We also found that serum salusin-β levels were independently correlated with CAI scores. The CAI score is a well-established clinical system of assessing the severity of CAD. 6 Unlike SYNTAX score which had highest score in chronic total occlusion of coronary artery, CAI score could allow the investigator to better assess the coronary plaque burden. In the light of this opinion, this result indicated that salusin-β concentration in serum could also predict the progression of CAD. This result also provided preliminary evidence of salusin-β as a potential therapeutic target against atherosclerosis.
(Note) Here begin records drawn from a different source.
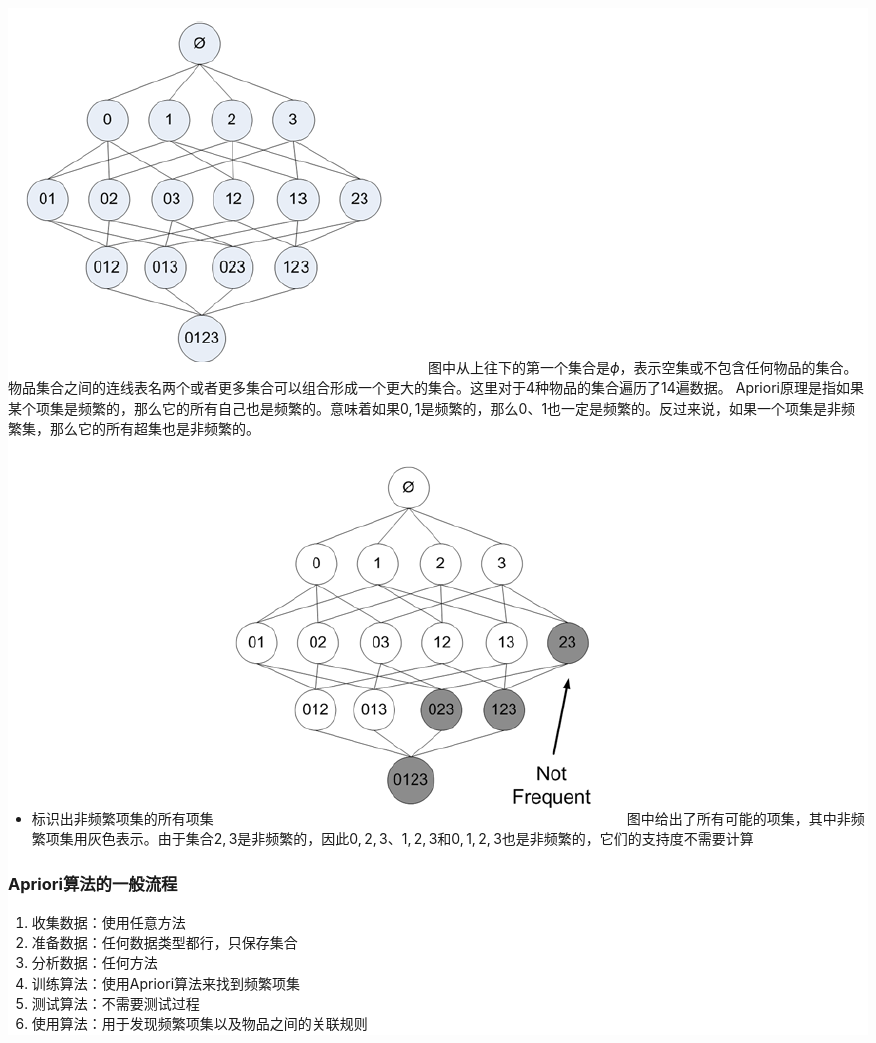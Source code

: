 ![集合{0,1,2,3}的所有可能](Apriori算法/集合{0,1,2,3}的所有可能.png)
图中从上往下的第一个集合是$\phi$，表示空集或不包含任何物品的集合。物品集合之间的连线表名两个或者更多集合可以组合形成一个更大的集合。这里对于4种物品的集合遍历了14遍数据。
Apriori原理是指如果某个项集是频繁的，那么它的所有自己也是频繁的。意味着如果${0,1}$是频繁的，那么${0}$、${1}$也一定是频繁的。反过来说，如果一个项集是非频繁集，那么它的所有超集也是非频繁的。
* 标识出非频繁项集的所有项集
![标识出非频繁项集的所有项集](Apriori算法/标识出非频繁项集的所有项集.png)
图中给出了所有可能的项集，其中非频繁项集用灰色表示。由于集合${2,3}$是非频繁的，因此${0,2,3}$、$1,2,3$和$0,1,2,3$也是非频繁的，它们的支持度不需要计算

### Apriori算法的一般流程
1. 收集数据：使用任意方法
2. 准备数据：任何数据类型都行，只保存集合
3. 分析数据：任何方法
4. 训练算法：使用Apriori算法来找到频繁项集
5. 测试算法：不需要测试过程
6. 使用算法：用于发现频繁项集以及物品之间的关联规则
Several important limitations need to be considered. First, this study was limited by the cross-sectional nature and a relatively small sample size. Additional prospective studies with a larger cohort are needed to verify the diagnostic and/or prognostic value of salusin-β on CAD. Another limitation of our study is that we only recruited patients referred for coronary angiography to assess CAD severity. This might have resulted in increased prevalence of CAD in the study subjects than that in the general population.
In conclusion, we demonstrated that serum salusin-β levels were independently associated with the presence and severity of CAD. Salusin-β in serum might serve as a potential biomarker for reflecting the development and progression of CAD. Therapeutic treatment by inhibiting salusin-β interaction to prevent CAD warrants further investigation.